In the run-up to new legislation which goes into effect May 25, Digital advertising agencies are complaining that the EU demanding businesses get consent from internet users before using their personal data actually favors giants such as Facebook and Google.
Despite the data scandal involving Facebook specifically, the company’s sway online means European users are more likely to give consent to its pop-up campaign currently asking them in a subtle way to consent to data-sharing, claims Cyril Zimmerman, CEO of a smaller digital advertising firm AdUX.
In Zimmerman’s words, users would be far less trusting of his – and any individual agency’s – similar request for access.
“For them, it’s easy,” he told the Wall Street Journal referencing Facebook and Google. “The problem is, who knows AdUX?”

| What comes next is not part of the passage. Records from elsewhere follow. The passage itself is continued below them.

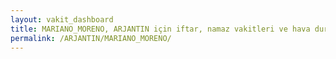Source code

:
 ```yaml
---
layout: vakit_dashboard
title: MARIANO_MORENO, ARJANTIN için iftar, namaz vakitleri ve hava durumu - ilçe/eyalet seç
permalink: /ARJANTIN/MARIANO_MORENO/
---
```


<script type="text/javascript">
  var GLOBAL_COUNTRY = 'ARJANTIN';
  var GLOBAL_CITY = 'MARIANO_MORENO';
  var GLOBAL_STATE = '';
  var lat = 72;
  var lon = 21;
</script>
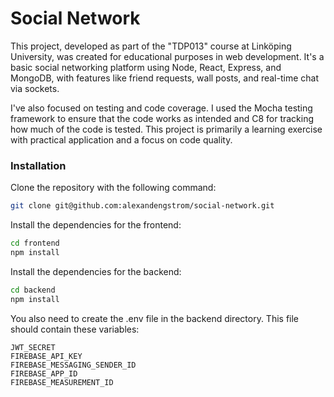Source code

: # Social Network
This project, developed as part of the "TDP013" course at Linköping University, was created for educational purposes in web development. It's a basic social networking platform using Node, React, Express, and MongoDB, with features like friend requests, wall posts, and real-time chat via sockets.

I've also focused on testing and code coverage. I used the Mocha testing framework to ensure that the code works as intended and C8 for tracking how much of the code is tested. This project is primarily a learning exercise with practical application and a focus on code quality.
### Installation
Clone the repository with the following command:
```bash
git clone git@github.com:alexandengstrom/social-network.git
```

Install the dependencies for the frontend:
```bash
cd frontend
npm install
```

Install the dependencies for the backend:
```bash
cd backend
npm install
```

You also need to create the .env file in the backend directory. This file should contain these variables:
```
JWT_SECRET
FIREBASE_API_KEY
FIREBASE_MESSAGING_SENDER_ID
FIREBASE_APP_ID
FIREBASE_MEASUREMENT_ID
```
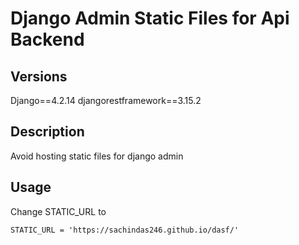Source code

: # Django Admin Static Files for Api Backend

## Versions
Django==4.2.14
djangorestframework==3.15.2

## Description
Avoid hosting static files for django admin

## Usage
Change STATIC_URL to
```
STATIC_URL = 'https://sachindas246.github.io/dasf/'
```
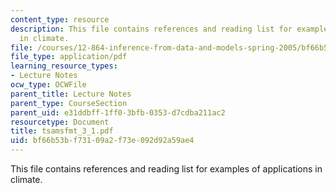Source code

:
 ```yaml
---
content_type: resource
description: This file contains references and reading list for examples of applications
  in climate.
file: /courses/12-864-inference-from-data-and-models-spring-2005/bf66b53bf73109a2f73e092d92a59ae4_tsamsfmt_3_1.pdf
file_type: application/pdf
learning_resource_types:
- Lecture Notes
ocw_type: OCWFile
parent_title: Lecture Notes
parent_type: CourseSection
parent_uid: e31ddbff-1ff0-3bfb-0353-d7cdba211ac2
resourcetype: Document
title: tsamsfmt_3_1.pdf
uid: bf66b53b-f731-09a2-f73e-092d92a59ae4
---
```

This file contains references and reading list for examples of applications in climate.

Current reports suggest that even though Facebook’s outrage at partner Cambridge Analytica’s data breaching behavior, its true concern could in fact be “hollow.”
Nonetheless, industry players are betting on old habits dying hard with regard to well-established names circumventing EU legislation.
Decentralized alternatives, based on Blockchain technology which allows full transparency and user control of their data, appear to be a sensible option for those who feel uneasy after the Cambridge scandal.
Earlier in 2017, Cointelegraph reported on Blockchain technology being a possible solutions to the current problems faced by social media, including those related to privacy issues.